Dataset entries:
»»
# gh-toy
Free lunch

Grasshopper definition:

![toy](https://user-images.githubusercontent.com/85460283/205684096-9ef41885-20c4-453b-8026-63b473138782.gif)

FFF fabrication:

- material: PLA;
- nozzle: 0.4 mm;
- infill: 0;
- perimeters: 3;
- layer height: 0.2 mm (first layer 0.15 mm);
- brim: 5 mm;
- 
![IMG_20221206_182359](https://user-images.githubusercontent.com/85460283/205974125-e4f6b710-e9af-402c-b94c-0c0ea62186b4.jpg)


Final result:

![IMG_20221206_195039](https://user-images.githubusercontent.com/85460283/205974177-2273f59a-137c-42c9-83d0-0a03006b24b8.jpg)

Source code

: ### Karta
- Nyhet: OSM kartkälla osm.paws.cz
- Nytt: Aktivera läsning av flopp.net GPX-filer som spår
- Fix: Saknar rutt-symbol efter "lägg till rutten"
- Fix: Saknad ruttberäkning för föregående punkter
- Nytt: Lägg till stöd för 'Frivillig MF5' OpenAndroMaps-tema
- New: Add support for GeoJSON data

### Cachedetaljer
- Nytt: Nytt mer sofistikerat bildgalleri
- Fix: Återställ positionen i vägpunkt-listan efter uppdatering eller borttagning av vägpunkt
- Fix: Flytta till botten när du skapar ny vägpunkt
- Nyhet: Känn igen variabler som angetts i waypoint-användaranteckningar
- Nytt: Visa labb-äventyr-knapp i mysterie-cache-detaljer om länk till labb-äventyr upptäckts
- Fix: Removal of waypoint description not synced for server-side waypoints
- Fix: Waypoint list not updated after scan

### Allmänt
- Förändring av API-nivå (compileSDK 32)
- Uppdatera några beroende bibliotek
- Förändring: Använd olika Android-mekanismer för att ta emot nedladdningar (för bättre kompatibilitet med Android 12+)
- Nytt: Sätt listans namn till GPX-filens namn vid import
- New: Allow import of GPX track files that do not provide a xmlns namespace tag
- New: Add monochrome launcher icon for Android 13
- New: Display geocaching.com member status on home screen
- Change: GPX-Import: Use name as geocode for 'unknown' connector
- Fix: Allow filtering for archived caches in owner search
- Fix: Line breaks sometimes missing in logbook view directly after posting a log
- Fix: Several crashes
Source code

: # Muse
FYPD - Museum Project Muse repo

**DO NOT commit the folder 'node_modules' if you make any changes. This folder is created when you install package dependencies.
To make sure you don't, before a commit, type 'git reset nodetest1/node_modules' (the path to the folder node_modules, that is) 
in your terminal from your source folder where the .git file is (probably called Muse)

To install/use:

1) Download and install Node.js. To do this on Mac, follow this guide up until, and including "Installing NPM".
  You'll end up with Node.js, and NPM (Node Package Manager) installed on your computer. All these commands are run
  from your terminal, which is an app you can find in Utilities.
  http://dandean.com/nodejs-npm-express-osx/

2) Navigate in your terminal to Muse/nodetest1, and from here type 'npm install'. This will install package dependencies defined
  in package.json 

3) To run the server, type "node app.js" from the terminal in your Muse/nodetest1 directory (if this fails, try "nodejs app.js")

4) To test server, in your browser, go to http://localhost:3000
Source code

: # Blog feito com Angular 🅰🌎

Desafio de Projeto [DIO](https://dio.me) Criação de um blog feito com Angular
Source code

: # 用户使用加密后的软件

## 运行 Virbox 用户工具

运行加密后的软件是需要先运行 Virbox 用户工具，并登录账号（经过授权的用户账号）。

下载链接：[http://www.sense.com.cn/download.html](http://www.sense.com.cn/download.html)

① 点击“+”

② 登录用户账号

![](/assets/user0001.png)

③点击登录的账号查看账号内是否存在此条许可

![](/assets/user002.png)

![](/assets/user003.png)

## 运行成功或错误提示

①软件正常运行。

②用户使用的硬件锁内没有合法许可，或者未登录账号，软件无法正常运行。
««
> [ACTION ITEM]:
Reproduce exactly the lines from the one with "You'll end up" through the end of the entries above, both ends included.

> [OUTPUT OF THE EXERCISE]:
  You'll end up with Node.js, and NPM (Node Package Manager) installed on your computer. All these commands are run
  from your terminal, which is an app you can find in Utilities.
  http://dandean.com/nodejs-npm-express-osx/

2) Navigate in your terminal to Muse/nodetest1, and from here type 'npm install'. This will install package dependencies defined
  in package.json 

3) To run the server, type "node app.js" from the terminal in your Muse/nodetest1 directory (if this fails, try "nodejs app.js")

4) To test server, in your browser, go to http://localhost:3000
Source code

: # Blog feito com Angular 🅰🌎

Desafio de Projeto [DIO](https://dio.me) Criação de um blog feito com Angular
Source code

: # 用户使用加密后的软件

## 运行 Virbox 用户工具

运行加密后的软件是需要先运行 Virbox 用户工具，并登录账号（经过授权的用户账号）。

下载链接：[http://www.sense.com.cn/download.html](http://www.sense.com.cn/download.html)

① 点击“+”

② 登录用户账号

![](/assets/user0001.png)

③点击登录的账号查看账号内是否存在此条许可

![](/assets/user002.png)

![](/assets/user003.png)

## 运行成功或错误提示

①软件正常运行。

②用户使用的硬件锁内没有合法许可，或者未登录账号，软件无法正常运行。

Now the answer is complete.